Plain-text document sources
*****

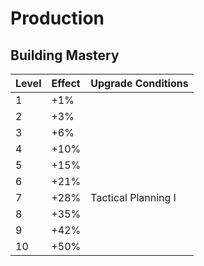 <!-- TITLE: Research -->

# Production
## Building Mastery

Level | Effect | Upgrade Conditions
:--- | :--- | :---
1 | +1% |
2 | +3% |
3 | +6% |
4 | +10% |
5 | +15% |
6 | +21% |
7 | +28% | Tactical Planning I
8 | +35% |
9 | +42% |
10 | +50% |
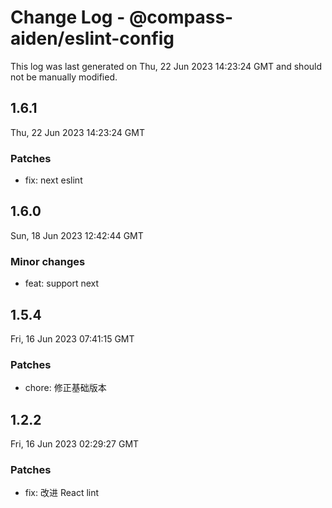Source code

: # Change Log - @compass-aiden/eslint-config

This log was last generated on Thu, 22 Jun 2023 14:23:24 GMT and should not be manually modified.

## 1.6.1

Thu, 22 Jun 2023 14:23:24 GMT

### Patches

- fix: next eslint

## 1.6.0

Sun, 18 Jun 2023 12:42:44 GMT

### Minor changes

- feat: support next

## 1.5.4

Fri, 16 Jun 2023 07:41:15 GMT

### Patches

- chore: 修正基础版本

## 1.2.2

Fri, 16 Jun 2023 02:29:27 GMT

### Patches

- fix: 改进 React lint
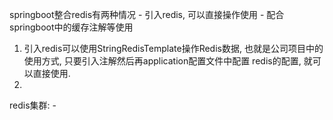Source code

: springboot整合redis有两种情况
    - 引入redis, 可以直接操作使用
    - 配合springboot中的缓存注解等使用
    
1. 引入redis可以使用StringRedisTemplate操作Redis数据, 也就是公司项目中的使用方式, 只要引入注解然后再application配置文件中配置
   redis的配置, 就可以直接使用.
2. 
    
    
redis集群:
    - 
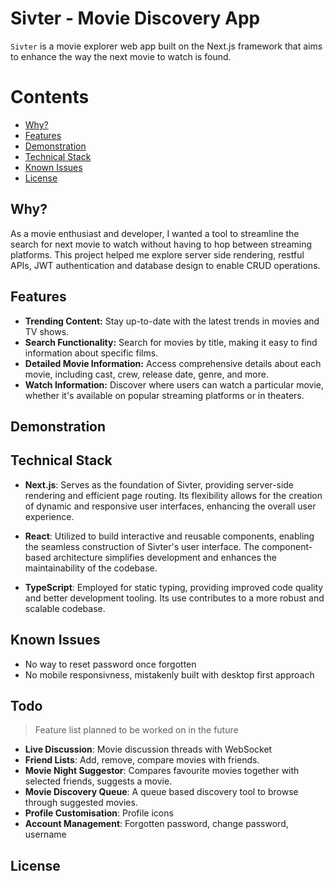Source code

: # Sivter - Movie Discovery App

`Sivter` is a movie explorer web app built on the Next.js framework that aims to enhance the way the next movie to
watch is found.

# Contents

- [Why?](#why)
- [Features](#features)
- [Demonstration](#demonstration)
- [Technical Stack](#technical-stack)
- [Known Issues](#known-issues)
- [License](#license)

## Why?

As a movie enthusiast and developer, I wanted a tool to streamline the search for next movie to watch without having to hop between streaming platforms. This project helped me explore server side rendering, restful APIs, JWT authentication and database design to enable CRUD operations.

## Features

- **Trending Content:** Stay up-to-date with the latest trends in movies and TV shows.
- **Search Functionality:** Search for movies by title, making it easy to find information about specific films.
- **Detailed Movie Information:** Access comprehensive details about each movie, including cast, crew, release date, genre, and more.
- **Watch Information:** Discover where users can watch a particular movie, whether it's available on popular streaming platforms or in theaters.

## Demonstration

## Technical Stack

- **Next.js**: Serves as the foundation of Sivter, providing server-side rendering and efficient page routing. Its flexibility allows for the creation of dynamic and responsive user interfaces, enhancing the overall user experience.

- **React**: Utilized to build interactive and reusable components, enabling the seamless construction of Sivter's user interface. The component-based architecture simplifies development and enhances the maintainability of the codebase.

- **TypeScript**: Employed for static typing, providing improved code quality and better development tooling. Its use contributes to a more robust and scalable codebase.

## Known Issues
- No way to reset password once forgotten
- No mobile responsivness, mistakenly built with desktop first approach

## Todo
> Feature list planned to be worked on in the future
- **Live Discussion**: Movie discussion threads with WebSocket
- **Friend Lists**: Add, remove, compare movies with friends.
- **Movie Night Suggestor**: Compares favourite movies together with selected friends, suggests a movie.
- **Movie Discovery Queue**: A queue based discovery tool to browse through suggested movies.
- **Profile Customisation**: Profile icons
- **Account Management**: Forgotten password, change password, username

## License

*****

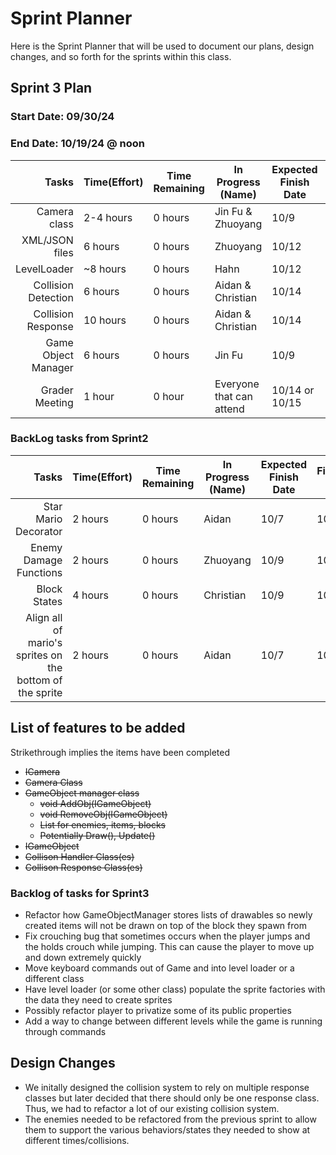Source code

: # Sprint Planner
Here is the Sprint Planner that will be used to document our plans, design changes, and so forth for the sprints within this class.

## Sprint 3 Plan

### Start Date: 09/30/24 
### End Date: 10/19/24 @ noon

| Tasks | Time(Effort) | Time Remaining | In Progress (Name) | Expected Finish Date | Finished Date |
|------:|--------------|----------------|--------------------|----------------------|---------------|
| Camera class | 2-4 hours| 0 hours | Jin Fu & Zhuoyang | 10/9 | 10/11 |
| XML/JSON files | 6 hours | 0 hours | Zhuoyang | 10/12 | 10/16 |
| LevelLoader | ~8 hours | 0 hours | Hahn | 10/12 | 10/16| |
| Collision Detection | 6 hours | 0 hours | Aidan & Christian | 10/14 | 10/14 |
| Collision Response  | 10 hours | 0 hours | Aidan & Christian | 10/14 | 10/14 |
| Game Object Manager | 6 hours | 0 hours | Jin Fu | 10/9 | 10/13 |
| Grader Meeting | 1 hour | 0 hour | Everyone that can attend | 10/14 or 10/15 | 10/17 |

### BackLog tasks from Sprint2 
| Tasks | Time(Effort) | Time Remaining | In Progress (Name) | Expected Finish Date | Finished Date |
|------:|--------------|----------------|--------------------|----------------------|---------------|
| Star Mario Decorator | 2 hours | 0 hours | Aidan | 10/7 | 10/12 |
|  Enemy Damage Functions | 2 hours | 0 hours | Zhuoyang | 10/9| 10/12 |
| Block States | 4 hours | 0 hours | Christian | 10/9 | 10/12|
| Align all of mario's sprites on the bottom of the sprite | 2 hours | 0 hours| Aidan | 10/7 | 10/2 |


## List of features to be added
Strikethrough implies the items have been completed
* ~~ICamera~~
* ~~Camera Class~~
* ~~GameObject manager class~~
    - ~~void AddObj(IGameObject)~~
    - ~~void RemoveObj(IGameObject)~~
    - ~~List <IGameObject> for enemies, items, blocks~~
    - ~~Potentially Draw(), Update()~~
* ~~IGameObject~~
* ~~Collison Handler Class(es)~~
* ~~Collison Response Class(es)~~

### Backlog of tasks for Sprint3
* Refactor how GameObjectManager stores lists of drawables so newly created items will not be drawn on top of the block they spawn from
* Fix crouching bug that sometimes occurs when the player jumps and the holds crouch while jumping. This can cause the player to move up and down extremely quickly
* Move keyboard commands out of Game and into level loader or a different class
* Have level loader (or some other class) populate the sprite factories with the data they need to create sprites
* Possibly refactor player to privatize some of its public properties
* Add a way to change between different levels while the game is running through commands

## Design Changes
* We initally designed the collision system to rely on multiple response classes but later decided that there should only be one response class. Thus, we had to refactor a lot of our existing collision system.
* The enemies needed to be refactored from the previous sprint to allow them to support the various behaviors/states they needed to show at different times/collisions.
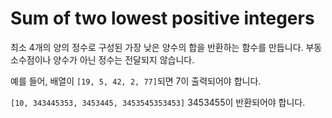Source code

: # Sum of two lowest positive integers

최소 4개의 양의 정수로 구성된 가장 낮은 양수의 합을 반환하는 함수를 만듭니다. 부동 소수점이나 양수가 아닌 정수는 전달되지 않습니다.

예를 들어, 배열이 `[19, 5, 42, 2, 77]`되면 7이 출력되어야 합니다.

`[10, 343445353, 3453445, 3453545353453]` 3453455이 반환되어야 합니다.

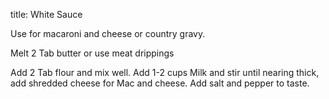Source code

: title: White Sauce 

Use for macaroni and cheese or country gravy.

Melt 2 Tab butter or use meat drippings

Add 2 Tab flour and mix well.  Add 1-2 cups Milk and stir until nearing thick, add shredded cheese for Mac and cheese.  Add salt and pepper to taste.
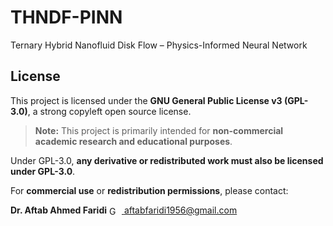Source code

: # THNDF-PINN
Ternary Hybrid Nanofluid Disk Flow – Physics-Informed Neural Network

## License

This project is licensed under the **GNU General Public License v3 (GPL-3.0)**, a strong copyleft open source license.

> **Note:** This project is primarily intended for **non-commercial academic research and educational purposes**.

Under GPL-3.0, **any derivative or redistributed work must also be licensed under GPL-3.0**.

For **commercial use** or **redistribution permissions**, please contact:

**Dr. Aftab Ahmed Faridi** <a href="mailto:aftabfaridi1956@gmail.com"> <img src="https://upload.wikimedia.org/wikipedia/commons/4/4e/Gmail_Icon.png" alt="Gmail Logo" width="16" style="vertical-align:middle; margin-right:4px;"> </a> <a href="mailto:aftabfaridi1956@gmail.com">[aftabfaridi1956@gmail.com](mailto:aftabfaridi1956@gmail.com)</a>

*****

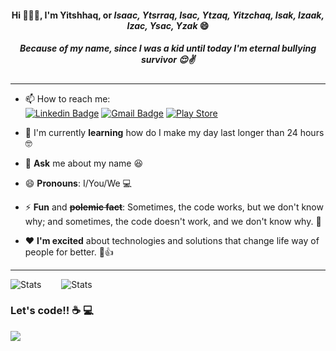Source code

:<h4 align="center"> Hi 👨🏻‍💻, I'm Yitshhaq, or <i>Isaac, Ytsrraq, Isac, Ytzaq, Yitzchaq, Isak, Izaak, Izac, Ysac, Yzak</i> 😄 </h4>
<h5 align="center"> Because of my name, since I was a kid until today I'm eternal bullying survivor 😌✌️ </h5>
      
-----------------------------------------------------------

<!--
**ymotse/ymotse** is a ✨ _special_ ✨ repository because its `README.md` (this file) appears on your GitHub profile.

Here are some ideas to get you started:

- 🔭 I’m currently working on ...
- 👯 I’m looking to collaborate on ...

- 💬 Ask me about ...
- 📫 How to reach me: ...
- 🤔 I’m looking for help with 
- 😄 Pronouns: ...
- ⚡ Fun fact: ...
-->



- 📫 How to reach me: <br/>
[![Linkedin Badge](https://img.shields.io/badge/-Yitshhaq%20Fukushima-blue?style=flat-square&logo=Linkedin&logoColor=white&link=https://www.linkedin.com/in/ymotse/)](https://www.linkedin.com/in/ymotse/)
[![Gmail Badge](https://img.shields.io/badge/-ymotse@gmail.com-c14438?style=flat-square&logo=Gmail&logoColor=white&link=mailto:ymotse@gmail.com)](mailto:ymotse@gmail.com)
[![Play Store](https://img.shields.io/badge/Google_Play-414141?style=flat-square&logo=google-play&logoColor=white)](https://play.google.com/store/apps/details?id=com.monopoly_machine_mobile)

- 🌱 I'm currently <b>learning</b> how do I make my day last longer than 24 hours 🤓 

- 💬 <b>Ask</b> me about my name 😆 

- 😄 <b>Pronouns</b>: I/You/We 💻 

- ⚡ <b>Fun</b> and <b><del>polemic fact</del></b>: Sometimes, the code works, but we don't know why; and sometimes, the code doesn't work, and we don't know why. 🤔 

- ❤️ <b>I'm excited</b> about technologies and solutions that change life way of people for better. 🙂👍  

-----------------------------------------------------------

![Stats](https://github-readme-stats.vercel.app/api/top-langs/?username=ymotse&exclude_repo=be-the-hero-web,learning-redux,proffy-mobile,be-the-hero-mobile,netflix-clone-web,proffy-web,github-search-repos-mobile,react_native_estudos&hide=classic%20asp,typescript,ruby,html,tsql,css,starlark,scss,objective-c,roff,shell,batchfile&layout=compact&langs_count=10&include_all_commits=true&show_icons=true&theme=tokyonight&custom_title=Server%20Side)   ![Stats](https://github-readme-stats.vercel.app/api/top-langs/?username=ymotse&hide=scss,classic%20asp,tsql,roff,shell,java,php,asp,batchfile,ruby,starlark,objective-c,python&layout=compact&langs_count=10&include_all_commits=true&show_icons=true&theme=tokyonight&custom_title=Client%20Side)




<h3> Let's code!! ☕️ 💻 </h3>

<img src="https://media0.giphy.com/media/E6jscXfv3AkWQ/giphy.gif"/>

*****

TASK BRIEF. Repeat exactly the lines above from the one with "10/9 | 10/13 |" up to and including the one with "10/9| 10/12 |". No other line belongs in the reply.

EXERCISE RESPONSE.
| Game Object Manager | 6 hours | 0 hours | Jin Fu | 10/9 | 10/13 |
| Grader Meeting | 1 hour | 0 hour | Everyone that can attend | 10/14 or 10/15 | 10/17 |

### BackLog tasks from Sprint2 
| Tasks | Time(Effort) | Time Remaining | In Progress (Name) | Expected Finish Date | Finished Date |
|------:|--------------|----------------|--------------------|----------------------|---------------|
| Star Mario Decorator | 2 hours | 0 hours | Aidan | 10/7 | 10/12 |
|  Enemy Damage Functions | 2 hours | 0 hours | Zhuoyang | 10/9| 10/12 |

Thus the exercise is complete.